La plebe, parte II - 34
— Per Dio! È la ricchezza che si acquista col proprio lavoro.
— Baje! Nariccia facendo lo strozzino ha pur lavorato; chi può dire
quella di lui una ricchezza onesta? Lavora anche colui che avventura la
vita e la libertà per iscassinare una porta e giunger là dove c'è quel
denaro che egli non può procurarsi, che a lui non danno ereditate
fortune. E il giuoco? È esso un lavoro? No, eppure se uno guadagna un
quaterno al lotto o si fa ricco mercè vincite alle carte, non ci si ha
da ridire.
Prese nelle sue tasche una manciata di monete e la pose sulla tavola.
— To': qui in mezzo a noi due io metto un mucchio di questi _rotondini_
che dànno a chi li possiede ogni ben di Dio: tu ne metti altrettanto: e
diciamo fra noi che prenderà il mucchio intiero quello che sarà favorito
dalla fortuna delle carte. Tu vinci; intaschi tutto, raddoppii il tuo
denaro, e se alcuno viene a dirti che quel denaro non è tuo onestamente,
tu gli dài il togliti di lì con un manrovescio che gli fa veder le
stelle; ed hai tutte le ragioni del mondo.

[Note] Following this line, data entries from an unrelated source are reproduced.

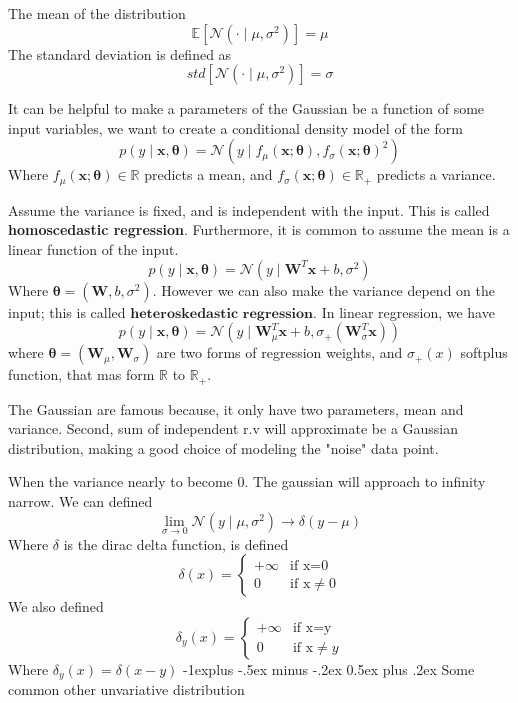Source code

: \documentclass[10pt,landscape]{article}
\makeatletter
\newcommand{\N}{\mathcal{N}}
\newcommand{\mean}{\mathbb{E}}
\newcommand{\inp}{\textbf{x}}
\newcommand{\parameter}{\boldsymbol{\theta}}
\newcommand{\R}{\mathbb{R}}
\newcommand{\variance}{\sigma^2}
\newcommand{\normal}{\mathcal{N}}
\newcommand{\weight}{\mathbf{W}}
\newcommand{\softplus}[1]{\sigma_+(#1)}
\renewcommand{\subsection}{\@startsection{subsection}{2}{0mm}%
                                {-1explus -.5ex minus -.2ex}%
                                {0.5ex plus .2ex}%
                                {\normalfont\normalsize\bfseries}}
\makeatother
\begin{document}
\begin{multicols*}{3}
The mean of the distribution
\[\mean[\normal(\cdot\mid\mu,\variance)]=\mu\]
The standard deviation is defined as
\[std[\normal(\cdot\mid\mu,\variance)]=\sigma\]

It can be helpful to make a parameters of the Gaussian be a function of some input variables, we want to create a conditional density model of the form
\[
    p(y\mid\inp,\parameter)=\normal(y\mid f_{\mu}(\inp;\parameter),f_{\sigma}(\inp;\parameter)^2)
\]
Where $f_{\mu}(\inp;\parameter)\in\R$ predicts a mean, and $f_{\sigma}(\inp;\parameter)\in\R_+$ predicts a variance.

Assume the variance is fixed, and is independent with the input. This is called \textbf{homoscedastic regression}. Furthermore, it is common to assume the mean is a linear function of the input.
\[
    p(y\mid\inp,\parameter)=\normal(y\mid \weight^T\inp+b,\variance)
\]
Where $\parameter=(\weight,b,\variance)$. However we can also make the variance depend on the input; this is called $\textbf{heteroskedastic regression}$. In linear regression, we have
\[
    p(y\mid\inp,\parameter)=\normal(y\mid \weight_{\mu}^T\inp+b,\sigma_+(\weight_\sigma^T\inp))
\]
where $\parameter=(\weight_{\mu},\weight_\sigma)$ are two forms of regression weights, and $\softplus{x}$ softplus function, that mas form $\R$ to $\R_+$.

The Gaussian are famous because, it only have two parameters, mean and variance. Second, sum of independent r.v will approximate be a Gaussian distribution, making a good choice of modeling the "noise" data point.

When the variance nearly to become 0. The gaussian will  approach to infinity narrow. We can defined
\[
\lim_{\sigma\rightarrow0}\N(y\mid\mu,\variance)\rightarrow\delta(y-\mu)
\]
Where $\delta$ is the dirac delta function, is defined
\[
    \delta(x) = 
    \begin{cases}
        +\infty & \text{if x=0} \\
        0  & \text{if x}  \neq 0
    \end{cases}
\]
We also defined
\[
    \delta_y(x) = 
    \begin{cases}
        +\infty & \text{if x=y} \\
        0  & \text{if x}  \neq y
    \end{cases}
\]
Where $\delta_y(x) = \delta(x-y)$
\subsection{Some common other unvariative distribution}


\end{multicols*}
\end{document}

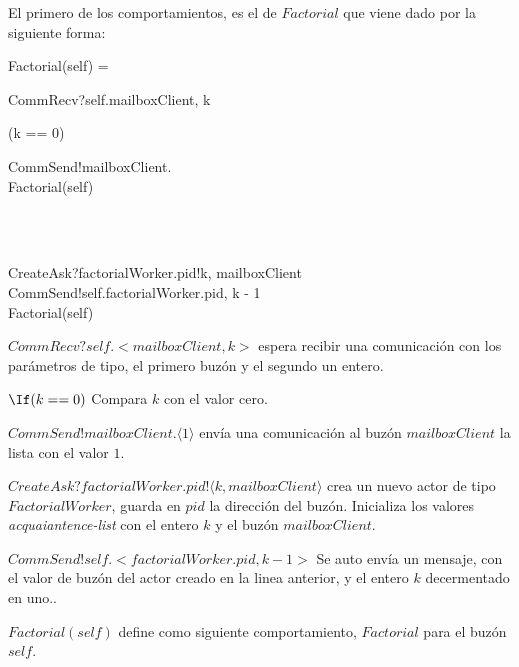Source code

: El primero de los comportamientos, es el de $Factorial$ que viene dado por la siguiente forma:
\begin{process}
Factorial(self) = {} \\ \quad
  \begin{block}
  CommRecv?self.\langle mailboxClient, k \rangle \then {} \\ \quad
    \begin{block}
    \If (k == 0) \Then {} \\ \quad
      \begin{block} 
      CommSend!mailboxClient. \rangle \then \\
      Factorial(self) 
      \end{block} \\
    \Else {} \\ \quad
      \begin{block}
      CreateAsk?factorialWorker.pid!\langle k, mailboxClient \rangle \then \\
      CommSend!self.\langle factorialWorker.pid, k - 1 \rangle \then \\
      Factorial(self)
      \end{block}
    \end{block}
  \end{block}
\end{process}


\begin{description}
 \item $CommRecv?self.<mailboxClient, k>$ espera recibir una comunicación con los parámetros de tipo, el primero buzón y el segundo un entero.
 \item $\If (k == 0)$ Compara $k$ con el valor cero.
 \item $CommSend!mailboxClient.\langle 1 \rangle$ envía una comunicación al buzón $mailboxClient$ la lista con el valor $1$.
 \item $CreateAsk?factorialWorker.pid!\langle k, mailboxClient \rangle$ crea un nuevo actor de tipo $FactorialWorker$, guarda en $pid$ la dirección del buzón. Inicializa los valores \textit{acquaiantence-list} con el entero $k$ y el buzón $mailboxClient$.
 \item $CommSend!self.<factorialWorker.pid, k - 1 >$ Se auto envía un mensaje, con el valor de buzón del actor creado en la linea anterior, y el entero $k$ decermentado en uno..
 \item $Factorial(self)$ define como siguiente comportamiento, $Factorial$ para el buzón $self$.
\end{description}

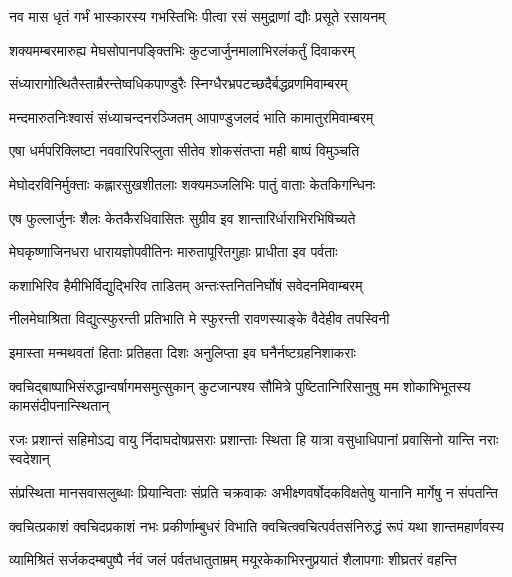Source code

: \twolineshloka
{नव मास धृतं गर्भं भास्कारस्य गभस्तिभिः}
{पीत्वा रसं समुद्राणां द्यौः प्रसूते रसायनम्} %

\twolineshloka
{शक्यमम्बरमारुह्य मेघसोपानपङ्क्तिभिः}
{कुटजार्जुनमालाभिरलंकर्तुं दिवाकरम्} %

\twolineshloka
{संध्यारागोत्थितैस्ताम्रैरन्तेष्वधिकपाण्डुरैः}
{स्निग्धैरभ्रपटच्छदैर्बद्धव्रणमिवाम्बरम्} %

\twolineshloka
{मन्दमारुतनिःश्वासं संध्याचन्दनरञ्जितम्}
{आपाण्डुजलदं भाति कामातुरमिवाम्बरम्} %

\twolineshloka
{एषा धर्मपरिक्लिष्टा नववारिपरिप्लुता}
{सीतेव शोकसंतप्ता मही बाष्पं विमुञ्चति} %

\twolineshloka
{मेघोदरविनिर्मुक्ताः कह्लारसुखशीतलाः}
{शक्यमञ्जलिभिः पातुं वाताः केतकिगन्धिनः} %

\twolineshloka
{एष फुल्लार्जुनः शैलः केतकैरधिवासितः}
{सुग्रीव इव शान्तारिर्धाराभिरभिषिच्यते} %

\twolineshloka
{मेघकृष्णाजिनधरा धारायज्ञोपवीतिनः}
{मारुतापूरितगुहाः प्राधीता इव पर्वताः} %

\twolineshloka
{कशाभिरिव हैमीभिर्विद्युद्भिरिव ताडितम्}
{अन्तःस्तनितनिर्घोषं सवेदनमिवाम्बरम्} %

\twolineshloka
{नीलमेघाश्रिता विद्युत्स्फुरन्ती प्रतिभाति मे}
{स्फुरन्ती रावणस्याङ्के वैदेहीव तपस्विनी} %

\twolineshloka
{इमास्ता मन्मथवतां हिताः प्रतिहता दिशः}
{अनुलिप्ता इव घनैर्नष्टग्रहनिशाकराः} %

\threelineshloka
{क्वचिद्बाष्पाभिसंरुद्धान्वर्षागमसमुत्सुकान्}
{कुटजान्पश्य सौमित्रे पुष्टितान्गिरिसानुषु}
{मम शोकाभिभूतस्य कामसंदीपनान्स्थितान्} %

\fourlineindentedshloka
{रजः प्रशान्तं सहिमोऽद्य वायु}
{र्निदाघदोषप्रसराः प्रशान्ताः}
{स्थिता हि यात्रा वसुधाधिपानां}
{ प्रवासिनो यान्ति नराः स्वदेशान्} %

\fourlineindentedshloka
{संप्रस्थिता मानसवासलुब्धाः}
{ प्रियान्विताः संप्रति चक्रवाकः}
{अभीक्ष्णवर्षोदकविक्षतेषु}
{ यानानि मार्गेषु न संपतन्ति} %

\fourlineindentedshloka
{क्वचित्प्रकाशं क्वचिदप्रकाशं}
{ नभः प्रकीर्णाम्बुधरं विभाति}
{क्वचित्क्वचित्पर्वतसंनिरुद्धं}
{ रूपं यथा शान्तमहार्णवस्य} %

\fourlineindentedshloka
{व्यामिश्रितं सर्जकदम्बपुष्पै}
{र्नवं जलं पर्वतधातुताम्रम्}
{मयूरकेकाभिरनुप्रयातं}
{ शैलापगाः शीघ्रतरं वहन्ति} %

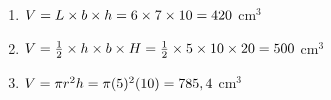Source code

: \begin{exercises}{}
{}
\end{exercises}


 \begin{solutions}{}{
\begin{enumerate}[itemsep=5pt, label=\textbf{\arabic*}. ] 
\item $V = L \times b \times h \\
= 6 \times 7 \times 10 \\
= 420 ~$cm$^3$
\item $V = \frac{1}{2} \times h \times b \times H\\
= \frac{1}{2} \times 5 \times 10 \times 20 \\
=500 ~$cm$^3$
\item $V = \pi r^2 h \\
= \pi(5)^2(10)\\
= 785,4 ~$cm$^{3}$
\end{enumerate}}
\end{solutions}


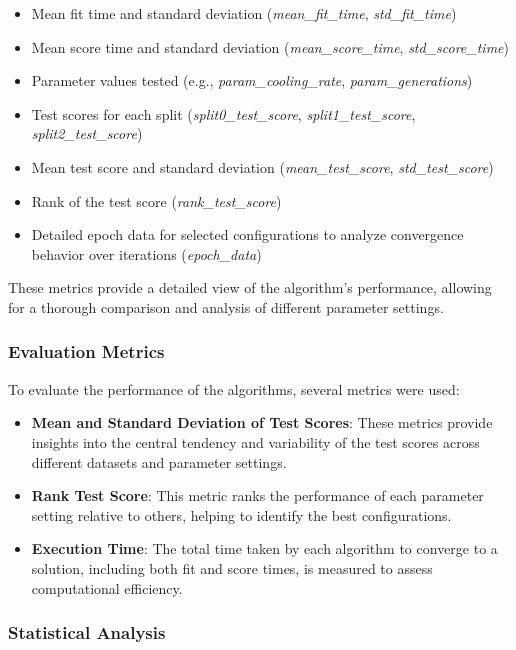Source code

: \documentclass{article}
\begin{document}
    \begin{itemize}
        \item Mean fit time and standard deviation (\textit{mean\_fit\_time}, \textit{std\_fit\_time})
        \item Mean score time and standard deviation (\textit{mean\_score\_time}, \textit{std\_score\_time})
        \item Parameter values tested (e.g., \textit{param\_cooling\_rate}, \textit{param\_generations})
        \item Test scores for each split (\textit{split0\_test\_score}, \textit{split1\_test\_score}, \textit{split2\_test\_score})
        \item Mean test score and standard deviation (\textit{mean\_test\_score}, \textit{std\_test\_score})
        \item Rank of the test score (\textit{rank\_test\_score})
        \item Detailed epoch data for selected configurations to analyze convergence behavior over iterations (\textit{epoch\_data})
    \end{itemize}

    These metrics provide a detailed view of the algorithm's performance, allowing for a thorough comparison and analysis of different parameter settings.

    \subsubsection{Evaluation Metrics}

    To evaluate the performance of the algorithms, several metrics were used:

    \begin{itemize}
        \item \textbf{Mean and Standard Deviation of Test Scores}: These metrics provide insights into the central tendency and variability of the test scores across different datasets and parameter settings.
        \item \textbf{Rank Test Score}: This metric ranks the performance of each parameter setting relative to others, helping to identify the best configurations.
        \item \textbf{Execution Time}: The total time taken by each algorithm to converge to a solution, including both fit and score times, is measured to assess computational efficiency.
    \end{itemize}

    \subsubsection{Statistical Analysis}
\end{document}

Andrea guardava con occhio che cominciava ad essere cupido le monete che
il suo compagno aveva poste sul desco e che si compiaceva di maneggiare
e di far suonare.
— Il giuoco: diceva egli frattanto con voce ed aspetto sempre più da
ebbro. Ah! il giuoco è un traditore anche lui. Vi lusinga, v'invita, vi
adesca... e poi ad un tratto, patatrach, vi atterra colle tasche
asciutte.
— Eh via! Tu lo calunnii. Uno dei giuocatori bisogna pur sempre che
guadagni... Perchè non avresti ad esser tu quel desso?
— Io no. Conviene essere fortunati; ed io non ho fortuna di sorta. Ho la
disgrazia che mi perseguita, come se fossi figliuolo della versiera.
— Codeste sono bambinate, son pregiudizi che bisogna lasciare alle
femminelle. Un uomo come sei tu, corpo del diavolo non dovrebbe manco
dirle tali cose... Dà retta. Giusto per passare un po' di tempo... E
dove si avrebbe da andare? Nevica, fa freddo, e battere il selciato
delle strade è un misero divertimento...
— Dovrei andare a casa: mormorò sommessamente il disgraziato.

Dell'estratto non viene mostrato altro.